October 2000
    Take an ex-con stand up comedian who has been swindled out of thousands of dollars, her ex-boyfriend that has come into millions of dollars, a machete toting ex-smuggler pretending to be a priest looking to scam parishioners, a muscle head ex-boxer looking to become a kill-for-hire, throw a mob boss into the mix, and you have the makings of Elmore Leonard's latest novel, Pagan Babies.  Much of the plot is reminiscent of Get Shorty (throw a bunch of offbeat characters together and have them scheme against each other) and Out of Sight, (the instant attraction and chemistry two people have for each other) both of which were successful and critically acclaimed films as well.  Pagan Babies, it seems, hopes to follow in the footsteps of its predecessors.  Indeed, like many of Leonard's novels, portions feel like a movie script rather than prose.
    That stated, the first few chapters of the story are unlike anything you would expect in Leonard's writing.  Set in post-genocide Rwanda, "Father" Terry Dunn is haunted by memories of Hutus killing Tutsis during mass.  His housekeeper Chantell is missing an arm from a Hutu attack.  Although the violence had taken place over five years ago, the country is still trying to recover from the carnage.  As is Dunn.  After one of the Hutus confesses participation in the attack the occurred in the church, he decides he's had enough of Africa, settles his accounts, and shoots the Hutu and his friends as they sit drinking banana beer.

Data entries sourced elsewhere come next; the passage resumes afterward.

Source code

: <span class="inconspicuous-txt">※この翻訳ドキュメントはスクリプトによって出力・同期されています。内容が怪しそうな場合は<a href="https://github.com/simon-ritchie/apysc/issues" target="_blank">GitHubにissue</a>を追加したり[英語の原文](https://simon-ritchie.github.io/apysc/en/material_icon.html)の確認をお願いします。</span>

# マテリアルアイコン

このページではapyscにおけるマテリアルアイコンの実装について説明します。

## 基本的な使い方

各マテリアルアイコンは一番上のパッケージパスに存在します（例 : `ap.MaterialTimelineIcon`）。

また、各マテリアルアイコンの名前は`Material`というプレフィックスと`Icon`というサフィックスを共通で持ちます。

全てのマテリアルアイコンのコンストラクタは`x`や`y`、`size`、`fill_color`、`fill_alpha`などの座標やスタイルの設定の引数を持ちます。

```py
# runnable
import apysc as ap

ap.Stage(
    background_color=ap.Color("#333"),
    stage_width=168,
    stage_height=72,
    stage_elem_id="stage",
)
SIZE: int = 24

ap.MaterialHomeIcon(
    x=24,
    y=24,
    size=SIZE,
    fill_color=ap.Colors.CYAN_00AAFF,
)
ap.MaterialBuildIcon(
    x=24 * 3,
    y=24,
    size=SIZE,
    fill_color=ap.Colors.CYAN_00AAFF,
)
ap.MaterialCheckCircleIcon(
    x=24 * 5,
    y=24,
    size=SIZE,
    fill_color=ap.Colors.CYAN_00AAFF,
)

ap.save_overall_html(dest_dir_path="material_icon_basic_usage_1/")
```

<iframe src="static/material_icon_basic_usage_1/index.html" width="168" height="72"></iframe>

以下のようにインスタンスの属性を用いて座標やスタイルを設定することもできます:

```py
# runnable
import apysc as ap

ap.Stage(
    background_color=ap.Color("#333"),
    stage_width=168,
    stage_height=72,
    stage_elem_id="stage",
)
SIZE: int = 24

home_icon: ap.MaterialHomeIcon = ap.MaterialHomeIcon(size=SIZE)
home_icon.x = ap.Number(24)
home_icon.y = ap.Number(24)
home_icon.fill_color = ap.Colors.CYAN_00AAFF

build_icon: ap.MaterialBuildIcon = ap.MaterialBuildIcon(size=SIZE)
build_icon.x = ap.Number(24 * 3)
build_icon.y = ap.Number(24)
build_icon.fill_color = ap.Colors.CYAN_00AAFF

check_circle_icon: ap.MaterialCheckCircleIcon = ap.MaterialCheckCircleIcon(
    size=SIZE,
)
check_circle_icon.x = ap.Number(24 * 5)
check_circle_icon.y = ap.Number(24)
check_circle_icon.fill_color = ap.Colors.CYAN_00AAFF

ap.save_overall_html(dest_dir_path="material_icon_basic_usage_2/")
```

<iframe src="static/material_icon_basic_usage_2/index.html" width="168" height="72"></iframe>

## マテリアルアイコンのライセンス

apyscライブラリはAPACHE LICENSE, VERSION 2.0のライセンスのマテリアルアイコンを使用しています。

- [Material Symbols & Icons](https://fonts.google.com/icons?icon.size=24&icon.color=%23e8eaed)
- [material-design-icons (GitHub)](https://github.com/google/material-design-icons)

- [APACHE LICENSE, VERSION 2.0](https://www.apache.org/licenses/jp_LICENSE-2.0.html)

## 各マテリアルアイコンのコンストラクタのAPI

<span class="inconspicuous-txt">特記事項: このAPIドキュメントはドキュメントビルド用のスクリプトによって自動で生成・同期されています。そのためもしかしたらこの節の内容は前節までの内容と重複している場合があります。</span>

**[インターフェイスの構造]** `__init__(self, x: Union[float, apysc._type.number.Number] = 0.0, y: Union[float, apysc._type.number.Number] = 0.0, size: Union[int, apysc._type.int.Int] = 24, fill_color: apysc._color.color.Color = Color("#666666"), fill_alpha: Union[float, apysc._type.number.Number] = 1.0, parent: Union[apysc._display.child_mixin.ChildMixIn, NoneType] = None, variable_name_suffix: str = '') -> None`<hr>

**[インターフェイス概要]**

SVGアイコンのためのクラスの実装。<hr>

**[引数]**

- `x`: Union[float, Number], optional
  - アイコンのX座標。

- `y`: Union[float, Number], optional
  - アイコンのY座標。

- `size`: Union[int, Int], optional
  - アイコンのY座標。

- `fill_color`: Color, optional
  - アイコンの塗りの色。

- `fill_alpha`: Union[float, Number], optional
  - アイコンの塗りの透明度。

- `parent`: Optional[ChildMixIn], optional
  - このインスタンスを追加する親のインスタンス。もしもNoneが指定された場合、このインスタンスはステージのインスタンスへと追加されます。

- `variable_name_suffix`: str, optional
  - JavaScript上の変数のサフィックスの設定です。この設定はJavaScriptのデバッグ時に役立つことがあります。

    Cut to Detroit.  Terry's brother introduces him to Debbie Dewey, a recently released convict who is trying her hand at standup comedy.  Featuring prominently into her act is her ex-boyfriend who swindled her out of a large chunk of change.  Also featured is her experiences of trying to run him over with her car, the resulting trial, and prison life.
    When the two meet, the sparks fly.  She catches on quickly that he is not a priest.  He is relieved he doesn't have to pretend around her.  As their romance flowers, the plans for getting money blossom as well.  Debbie wants to get money from her old boyfriend who married poor but divorced rich.  Terry is trying to create a fund for the "pagan babies" of Rwanda to take "donations" from caring churchgoers.
    Unfortunately, as in many Elmore Leonard yarns, the thrill of the scam is the common element that holds them together.  Their plan changes countlessly throughout the course of the novel, but once they obtain their desired riches, the relationship fizzles.  The person that actually ends up with the goods may surprise you.
    Minor characters scam against each other, adding to the suspense of the book.  The ex-boyfriend (Randy) tries to kill the local mob boss running prostitutes out of his restaurant.  The mob boss (Vincent Moraco) tries to have Terry killed.  The ex-boxer (Mutt) who has agreed to kill them  both ("Yeah I'll do'er.")  works for Tony Amilia, who in turn controls Moraco.  The cross scheming leads to unexpected twists and turns.  In Leonard's world everyone has and angle; everyone has a scheme.  Atrocities turn into opportunities for a scam.  Just when you think a scam is going as expected, someone changes the rules.  Again, the person that actually ends up with the money may surprise you.  
    Although Pagan Babies has trademark Leonard characters, themes, and plot devices, the last third of the novel is utterly compelling.  I could not put the book down.  The schemes cross currents, eddy together, divide, only to meet again in unexpected ways.  As do the characters.  It's what makes Pagan Babies a welcome addition to the Leonard library.